• _TASK PROMPT_
All lines of the material should be given again exactly.

=====

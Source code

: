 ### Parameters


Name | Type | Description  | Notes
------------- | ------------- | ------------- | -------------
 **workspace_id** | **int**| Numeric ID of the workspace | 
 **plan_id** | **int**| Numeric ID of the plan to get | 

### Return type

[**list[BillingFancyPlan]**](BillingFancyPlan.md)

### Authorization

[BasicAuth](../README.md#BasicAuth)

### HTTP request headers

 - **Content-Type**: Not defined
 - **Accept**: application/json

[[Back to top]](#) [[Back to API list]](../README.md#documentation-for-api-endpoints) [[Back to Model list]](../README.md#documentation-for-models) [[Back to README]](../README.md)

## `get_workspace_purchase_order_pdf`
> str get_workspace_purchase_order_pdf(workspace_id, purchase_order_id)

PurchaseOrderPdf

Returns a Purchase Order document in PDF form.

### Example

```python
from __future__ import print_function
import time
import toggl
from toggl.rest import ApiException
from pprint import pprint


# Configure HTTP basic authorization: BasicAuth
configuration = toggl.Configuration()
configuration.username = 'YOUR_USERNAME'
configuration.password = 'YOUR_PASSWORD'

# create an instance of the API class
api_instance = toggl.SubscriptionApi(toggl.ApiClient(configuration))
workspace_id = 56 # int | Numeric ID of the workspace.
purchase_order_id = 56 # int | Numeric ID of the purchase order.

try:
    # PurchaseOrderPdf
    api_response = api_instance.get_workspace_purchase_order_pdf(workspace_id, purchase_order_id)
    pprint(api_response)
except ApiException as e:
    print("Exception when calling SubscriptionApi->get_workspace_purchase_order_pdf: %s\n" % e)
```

=====

• _RESPONSE AREA_
Source code

: ### Parameters


Name | Type | Description  | Notes
------------- | ------------- | ------------- | -------------
 **workspace_id** | **int**| Numeric ID of the workspace | 
 **plan_id** | **int**| Numeric ID of the plan to get | 

### Return type

[**list[BillingFancyPlan]**](BillingFancyPlan.md)

### Authorization

[BasicAuth](../README.md#BasicAuth)

### HTTP request headers

 - **Content-Type**: Not defined
 - **Accept**: application/json

[[Back to top]](#) [[Back to API list]](../README.md#documentation-for-api-endpoints) [[Back to Model list]](../README.md#documentation-for-models) [[Back to README]](../README.md)

## `get_workspace_purchase_order_pdf`
> str get_workspace_purchase_order_pdf(workspace_id, purchase_order_id)

PurchaseOrderPdf

Returns a Purchase Order document in PDF form.

### Example

```python
from __future__ import print_function
import time
import toggl
from toggl.rest import ApiException
from pprint import pprint


# Configure HTTP basic authorization: BasicAuth
configuration = toggl.Configuration()
configuration.username = 'YOUR_USERNAME'
configuration.password = 'YOUR_PASSWORD'

# create an instance of the API class
api_instance = toggl.SubscriptionApi(toggl.ApiClient(configuration))
workspace_id = 56 # int | Numeric ID of the workspace.
purchase_order_id = 56 # int | Numeric ID of the purchase order.

try:
    # PurchaseOrderPdf
    api_response = api_instance.get_workspace_purchase_order_pdf(workspace_id, purchase_order_id)
    pprint(api_response)
except ApiException as e:
    print("Exception when calling SubscriptionApi->get_workspace_purchase_order_pdf: %s\n" % e)
```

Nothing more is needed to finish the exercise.